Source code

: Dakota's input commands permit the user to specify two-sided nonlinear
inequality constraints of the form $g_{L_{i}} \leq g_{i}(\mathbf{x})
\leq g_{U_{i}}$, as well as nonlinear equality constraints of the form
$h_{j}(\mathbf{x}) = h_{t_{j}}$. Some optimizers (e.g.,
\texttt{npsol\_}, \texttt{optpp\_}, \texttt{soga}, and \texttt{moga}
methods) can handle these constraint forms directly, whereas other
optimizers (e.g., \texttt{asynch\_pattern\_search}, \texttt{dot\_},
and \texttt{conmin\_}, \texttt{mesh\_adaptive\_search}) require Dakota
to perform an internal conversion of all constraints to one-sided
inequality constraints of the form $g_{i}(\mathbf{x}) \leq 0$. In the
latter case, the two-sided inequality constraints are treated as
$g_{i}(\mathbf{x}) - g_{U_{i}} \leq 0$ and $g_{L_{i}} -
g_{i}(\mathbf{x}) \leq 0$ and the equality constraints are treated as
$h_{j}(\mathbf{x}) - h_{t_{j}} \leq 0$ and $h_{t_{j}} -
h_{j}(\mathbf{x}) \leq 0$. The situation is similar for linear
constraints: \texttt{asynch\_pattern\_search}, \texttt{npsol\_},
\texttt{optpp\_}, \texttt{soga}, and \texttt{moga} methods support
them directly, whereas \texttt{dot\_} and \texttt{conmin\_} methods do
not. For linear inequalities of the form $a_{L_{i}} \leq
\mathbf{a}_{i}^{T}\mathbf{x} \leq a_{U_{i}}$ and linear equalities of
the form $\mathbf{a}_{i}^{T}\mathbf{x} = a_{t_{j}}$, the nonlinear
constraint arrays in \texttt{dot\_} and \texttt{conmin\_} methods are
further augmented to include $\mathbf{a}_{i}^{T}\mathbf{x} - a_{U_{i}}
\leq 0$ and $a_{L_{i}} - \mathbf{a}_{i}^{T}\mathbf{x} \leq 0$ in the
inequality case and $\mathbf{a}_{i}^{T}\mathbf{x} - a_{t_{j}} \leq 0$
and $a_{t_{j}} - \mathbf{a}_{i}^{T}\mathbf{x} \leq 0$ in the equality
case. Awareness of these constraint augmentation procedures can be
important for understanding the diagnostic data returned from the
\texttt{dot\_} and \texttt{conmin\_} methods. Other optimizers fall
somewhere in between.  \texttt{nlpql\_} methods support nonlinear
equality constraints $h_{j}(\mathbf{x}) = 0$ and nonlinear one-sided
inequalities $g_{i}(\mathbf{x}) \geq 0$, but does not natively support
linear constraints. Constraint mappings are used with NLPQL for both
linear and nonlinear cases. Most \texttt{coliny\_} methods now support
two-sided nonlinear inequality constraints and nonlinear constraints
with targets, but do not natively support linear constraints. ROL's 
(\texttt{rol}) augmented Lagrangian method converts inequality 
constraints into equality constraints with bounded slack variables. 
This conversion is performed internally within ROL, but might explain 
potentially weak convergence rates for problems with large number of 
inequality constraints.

==========

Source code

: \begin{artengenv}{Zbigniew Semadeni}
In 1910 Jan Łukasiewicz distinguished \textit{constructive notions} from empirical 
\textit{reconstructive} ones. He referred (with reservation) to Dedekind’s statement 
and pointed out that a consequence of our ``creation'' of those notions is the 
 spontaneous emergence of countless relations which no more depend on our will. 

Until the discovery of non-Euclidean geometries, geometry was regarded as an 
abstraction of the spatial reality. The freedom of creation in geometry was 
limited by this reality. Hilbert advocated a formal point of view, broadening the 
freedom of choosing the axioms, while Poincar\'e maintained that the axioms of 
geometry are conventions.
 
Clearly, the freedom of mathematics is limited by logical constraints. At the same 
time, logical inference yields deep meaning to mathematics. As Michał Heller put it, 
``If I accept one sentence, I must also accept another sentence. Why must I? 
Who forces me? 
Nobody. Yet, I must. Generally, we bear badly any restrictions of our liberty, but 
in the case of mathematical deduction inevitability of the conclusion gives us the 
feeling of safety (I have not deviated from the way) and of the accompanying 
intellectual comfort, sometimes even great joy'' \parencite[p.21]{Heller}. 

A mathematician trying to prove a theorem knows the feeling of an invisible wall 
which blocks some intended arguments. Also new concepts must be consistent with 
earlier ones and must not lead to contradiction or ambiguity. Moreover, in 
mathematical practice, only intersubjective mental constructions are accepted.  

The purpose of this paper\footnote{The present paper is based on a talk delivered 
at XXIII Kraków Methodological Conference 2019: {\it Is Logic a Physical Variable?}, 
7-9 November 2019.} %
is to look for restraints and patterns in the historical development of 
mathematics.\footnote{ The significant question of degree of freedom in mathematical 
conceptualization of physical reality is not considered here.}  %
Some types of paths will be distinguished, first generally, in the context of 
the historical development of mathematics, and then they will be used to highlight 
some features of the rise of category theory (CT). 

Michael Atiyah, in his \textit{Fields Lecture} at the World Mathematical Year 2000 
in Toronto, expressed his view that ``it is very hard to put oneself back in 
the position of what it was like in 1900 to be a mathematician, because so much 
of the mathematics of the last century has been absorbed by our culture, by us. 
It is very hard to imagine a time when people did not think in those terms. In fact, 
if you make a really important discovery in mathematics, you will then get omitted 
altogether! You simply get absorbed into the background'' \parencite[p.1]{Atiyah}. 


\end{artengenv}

==========

Work to be completed: Using the listing above, pick out each line that contains the word "development", then copy it.

Solved problem:
is to look for restraints and patterns in the historical development of 
the historical development of mathematics, and then they will be used to highlight 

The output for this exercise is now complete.